Aligning Data Governance with AI Governance

A recurring challenge I hear about in my discussions with AI professionals is a lapse in data governance. As companies evaluate and deploy AI-enabled applications, they too often overlook the basics of data governance.

Simply put, data governance is the foundation for responsible and ethical AI development and implementation.

Last week, I came across another instance of an organization stumbling into a significant privacy and security lapse. The organization in question was a correctional facility working with an AI developer to implement a pilot project for an element of their ERP system. While the specific use case isn’t the focus here, the primary issue lies in the pilot project’s AI model being trained on sensitive data without proper attention to privacy and security.

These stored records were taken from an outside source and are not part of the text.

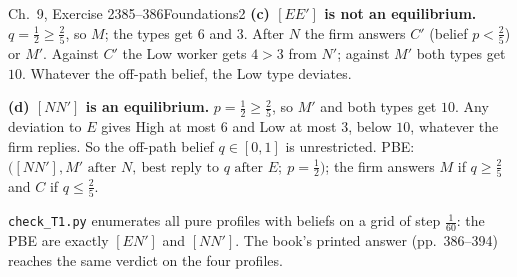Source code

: \begin{exsol}{\MG{} Ch.~9, Exercise 2}{385--386}{Foundations}{2}
\textbf{(c) $[EE']$ is not an equilibrium.} $q = \frac12 \ge \frac25$, so $M$; the types get $6$ and $3$.
After $N$ the firm answers $C'$ (belief $p < \frac25$) or $M'$. Against $C'$ the Low worker gets $4 > 3$
from $N'$; against $M'$ both types get $10$. Whatever the off-path belief, the Low type deviates.

\textbf{(d) $[NN']$ is an equilibrium.} $p = \frac12 \ge \frac25$, so $M'$ and both types get $10$. Any
deviation to $E$ gives High at most $6$ and Low at most $3$, below $10$, whatever the firm
replies. So the off-path belief $q \in [0,1]$ is unrestricted. PBE: $\bigl([NN'], M' \text{ after }
N,\ \text{best reply to } q \text{ after } E;\ p = \frac12\bigr)$; the firm answers $M$ if $q \ge \frac25$
and $C$ if $q \le \frac25$.

\verify \texttt{check\_T1.py} enumerates all pure profiles with beliefs on a grid of step $\frac1{60}$:
the PBE are exactly $[EN']$ and $[NN']$. The book's printed answer (pp.~386--394) reaches the same
verdict on the four profiles.

\end{exsol}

During the validation phase, it became apparent that the AI model was exposing extremely sensitive data.

In short, sensitive information about corrections officers, inmates, visitors, and specific incidents was readily accessible to anyone using the AI-enabled application. Although the exposure was limited to developers, testers, and internal employees, the exposure itself represents a failure in both data governance and AI governance.

The gap in data governance was due to a failure to inventory, classify, and manage the data according to its sensitivity and established policies. Even if some governance mechanisms, such as policies and procedures, were in place, they failed to prevent the exposure risk when the AI model developers ingested the data.

The responsibility for this oversight lies primarily with the correctional facility.

On the AI governance side, the failure was in not identifying the sensitivity of the data and not implementing privacy and security measures by design. Detecting the data exposure during the testing phase is a costly mistake. Correcting this will likely require re-implementing baseline data governance practices, integrating privacy-enhancing technologies, and retraining the model.

The AI model development company bears responsibility for this oversight.

Remarkably, this type of data and AI governance failure is all too common. I’ve heard similar stories about companies inadvertently exposing sensitive HR data, such as salary information, and PHI within healthcare organizations. One of my colleagues at Microsoft put it simply:

“If your organization has any hidden or sensitive files, AI will uncover them.”

Take aways:

For all the companies out there developing your AI strategy, don’t forget to include data and AI governance in your plans, and insist upon it with your suppliers.
For AI developers and AI application companies, incorporate AI governance into your engagement model with your clients.